Como ya saben, la cocina de Nueva Orleans, la más vigorosa y rica de Estados Unidos, empezó siendo el resultado de la interpretación que algunos cocineros, esclavos africanos, hicieron de las recetas francesas o españolas que ordenaban los amos. Era, claro, una interpretación muy libre, teniendo en cuenta la dificultad del idioma para entenderse, los ingredientes, muchos de ellos desconocidos, y el hecho de que la única experiencia culinaria de aquellos chefs improvisados era la primitiva cocina natal. Pero todo evoluciona. Y la evolución llegó cuando esos cocineros improvisados fueron transmitiendo las recetas aprendidas de los manuales europeos de cocina a los «affranchi» (mulatos y cuarterones, libres) y éstos a los inmigrantes italianos hasta llegar al dominio de los grandes chefs. Y a partir de ese momento, como se dice en Nueva Orleans, fue todo «¡laissez le bons temps rouler!», que traducido literalmente sería «¡deja que rueden los buenos tiempos!» y en una interpretación libre «¡que comience la fiesta!».

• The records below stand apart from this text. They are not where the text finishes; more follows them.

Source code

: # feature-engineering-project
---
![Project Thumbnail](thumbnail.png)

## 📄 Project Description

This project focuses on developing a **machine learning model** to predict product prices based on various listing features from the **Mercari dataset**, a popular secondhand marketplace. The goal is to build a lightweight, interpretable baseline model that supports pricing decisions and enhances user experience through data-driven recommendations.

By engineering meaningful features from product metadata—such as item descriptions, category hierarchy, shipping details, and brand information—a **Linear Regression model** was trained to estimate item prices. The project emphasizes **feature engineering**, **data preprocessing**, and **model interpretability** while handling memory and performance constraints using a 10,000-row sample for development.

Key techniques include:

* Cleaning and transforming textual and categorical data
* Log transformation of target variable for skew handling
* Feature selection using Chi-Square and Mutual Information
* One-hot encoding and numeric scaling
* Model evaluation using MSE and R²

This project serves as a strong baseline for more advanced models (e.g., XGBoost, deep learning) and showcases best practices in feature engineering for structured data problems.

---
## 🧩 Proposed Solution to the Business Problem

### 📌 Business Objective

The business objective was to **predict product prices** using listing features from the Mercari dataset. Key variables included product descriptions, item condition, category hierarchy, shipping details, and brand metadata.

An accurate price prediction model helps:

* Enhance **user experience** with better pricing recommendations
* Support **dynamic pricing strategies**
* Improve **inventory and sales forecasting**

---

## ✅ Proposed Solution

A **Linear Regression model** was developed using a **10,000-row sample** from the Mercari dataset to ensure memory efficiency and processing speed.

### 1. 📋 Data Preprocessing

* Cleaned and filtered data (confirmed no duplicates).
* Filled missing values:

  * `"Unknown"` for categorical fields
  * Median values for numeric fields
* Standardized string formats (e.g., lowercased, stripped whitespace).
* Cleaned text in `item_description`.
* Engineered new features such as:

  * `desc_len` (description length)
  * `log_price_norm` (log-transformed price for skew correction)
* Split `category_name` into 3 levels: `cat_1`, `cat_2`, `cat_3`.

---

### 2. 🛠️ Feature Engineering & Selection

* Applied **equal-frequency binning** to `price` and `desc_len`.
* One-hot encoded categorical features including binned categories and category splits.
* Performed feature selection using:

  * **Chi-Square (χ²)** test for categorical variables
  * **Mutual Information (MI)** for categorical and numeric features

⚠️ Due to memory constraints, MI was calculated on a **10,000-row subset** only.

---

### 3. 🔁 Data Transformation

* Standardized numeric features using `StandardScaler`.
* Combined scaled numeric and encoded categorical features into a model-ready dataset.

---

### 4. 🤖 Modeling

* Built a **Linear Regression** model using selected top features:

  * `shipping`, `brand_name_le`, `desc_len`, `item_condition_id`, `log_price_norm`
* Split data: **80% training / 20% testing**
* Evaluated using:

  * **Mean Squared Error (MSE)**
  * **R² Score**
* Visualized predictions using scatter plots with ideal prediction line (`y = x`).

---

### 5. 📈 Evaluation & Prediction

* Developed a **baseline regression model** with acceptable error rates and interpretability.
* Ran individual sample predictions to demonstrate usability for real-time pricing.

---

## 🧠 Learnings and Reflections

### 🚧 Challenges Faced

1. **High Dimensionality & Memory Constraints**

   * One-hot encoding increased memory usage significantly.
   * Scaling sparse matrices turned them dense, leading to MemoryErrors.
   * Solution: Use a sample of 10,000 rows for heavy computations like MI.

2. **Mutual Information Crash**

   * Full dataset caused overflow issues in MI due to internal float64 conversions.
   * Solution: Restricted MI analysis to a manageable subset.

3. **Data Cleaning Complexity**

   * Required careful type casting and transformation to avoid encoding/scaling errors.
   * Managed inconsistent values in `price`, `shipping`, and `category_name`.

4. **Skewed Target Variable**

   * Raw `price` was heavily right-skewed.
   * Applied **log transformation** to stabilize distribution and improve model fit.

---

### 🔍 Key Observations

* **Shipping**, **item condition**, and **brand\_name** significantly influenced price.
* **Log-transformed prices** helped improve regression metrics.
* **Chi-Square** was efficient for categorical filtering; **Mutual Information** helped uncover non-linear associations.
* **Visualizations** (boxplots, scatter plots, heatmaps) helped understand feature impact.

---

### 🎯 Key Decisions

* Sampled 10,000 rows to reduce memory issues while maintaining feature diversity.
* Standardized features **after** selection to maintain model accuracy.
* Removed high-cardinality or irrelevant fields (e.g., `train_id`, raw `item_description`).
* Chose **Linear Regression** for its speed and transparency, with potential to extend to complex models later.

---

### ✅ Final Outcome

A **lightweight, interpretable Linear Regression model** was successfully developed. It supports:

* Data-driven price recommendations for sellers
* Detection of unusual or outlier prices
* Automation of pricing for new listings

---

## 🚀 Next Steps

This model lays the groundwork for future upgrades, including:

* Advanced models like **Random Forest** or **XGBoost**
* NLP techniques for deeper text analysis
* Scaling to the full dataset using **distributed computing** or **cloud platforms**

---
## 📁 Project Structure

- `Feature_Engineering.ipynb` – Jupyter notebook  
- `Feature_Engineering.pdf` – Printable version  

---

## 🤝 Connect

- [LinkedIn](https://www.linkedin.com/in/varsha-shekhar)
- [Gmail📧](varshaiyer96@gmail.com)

En Nueva Orleans no hace falta la disculpa del Mardi Gras, ni del Carnaval latino, ni del Jazz Heritage Festival, para que la celebración sea continua. De manera que después de una noche tormentosa queda siempre un vistazo al French Market, con los puestos de bocadillos (po-boys de cangrejo, muffulettas, los bocadillos de salchicha o salami), un café con un buñuelo o la extensa variedad de especialidades cajun, la cocina de los acadianos (colonos franceses de Nueva Escocia que llegaron hace décadas a los bayous de Luisiana), más picante que la criolla.

En ese microcosmos de jazz, especias, Caribe e influencias europeas que es Nueva Orleans, los bouillons (caldos cortos) vuelven a ser los grandes protagonistas de la cocina «créole», donde destaca la okra, una de las legumbres con más historia, cultivada por los sumerios y que llegó a América con los esclavos africanos. La okra o quingombó, que también consumen habitualmente los griegos y los pueblos norteafricanos, la habrán visto en las fruterías más surtidas. Es de color verde y tiene el aspecto de un pimiento pequeño. Es el ingrediente principal de una preparación entre guiso y sopa que lleva el nombre de gumbo, con el que los africanos conocen la okra. Se hace habitualmente bien de marisco o pollo y el primero de ellos lleva cangrejos, gambas y ostras, todos ellos pasión en la Luisiana. Y, naturalmente, cayena, tabasco, orégano, tomillo, albahaca, laurel y pimienta negra. No hay plato afroamericano sin especias. Con los cangrejos de río (écrevisses) se hacen estofados y buñuelos (beignets) fritos. En la tradición cajun se guisan muy picantes y se acompañan de arroz. Los cangrejitos se comen por kilos en Nueva Orleans, como las ostras por docenas, preparadas de mil maneras al igual que las gambas.

Y vamos con la salsa picante más famosa del mundo. El Tabasco se compone únicamente de chiles, sal y vinagre. Se etiqueta en esos frasquitos tan característicos en más de una docena de lenguas. La fórmula es sencilla, sólo tiene como secreto la paciencia infinita. Los chiles rojos se machacan, se mezclan con sal y se reservan tres años en barricas de roble blanco. El puré resultante se junta con el vinagre y se guarda otro mes hasta el momento de filtrarlo y embotellarlo. El Tabasco, al igual que otros productos típicos, tiene un especial protagonismo en los Carnavales de Nueva Orleans, donde se celebran los matrimonios más famosos por medio de disfraces. Por ejemplo, la salsa picante más popular con su concha favorita: la ostra. No es extraño ver por las calles a parejas disfrazadas, él de tabasco, ella de ostra. En el Mardi Gras todo puede ocurrir, pero pese a la dispersión general la calidad de los buñuelos no baja.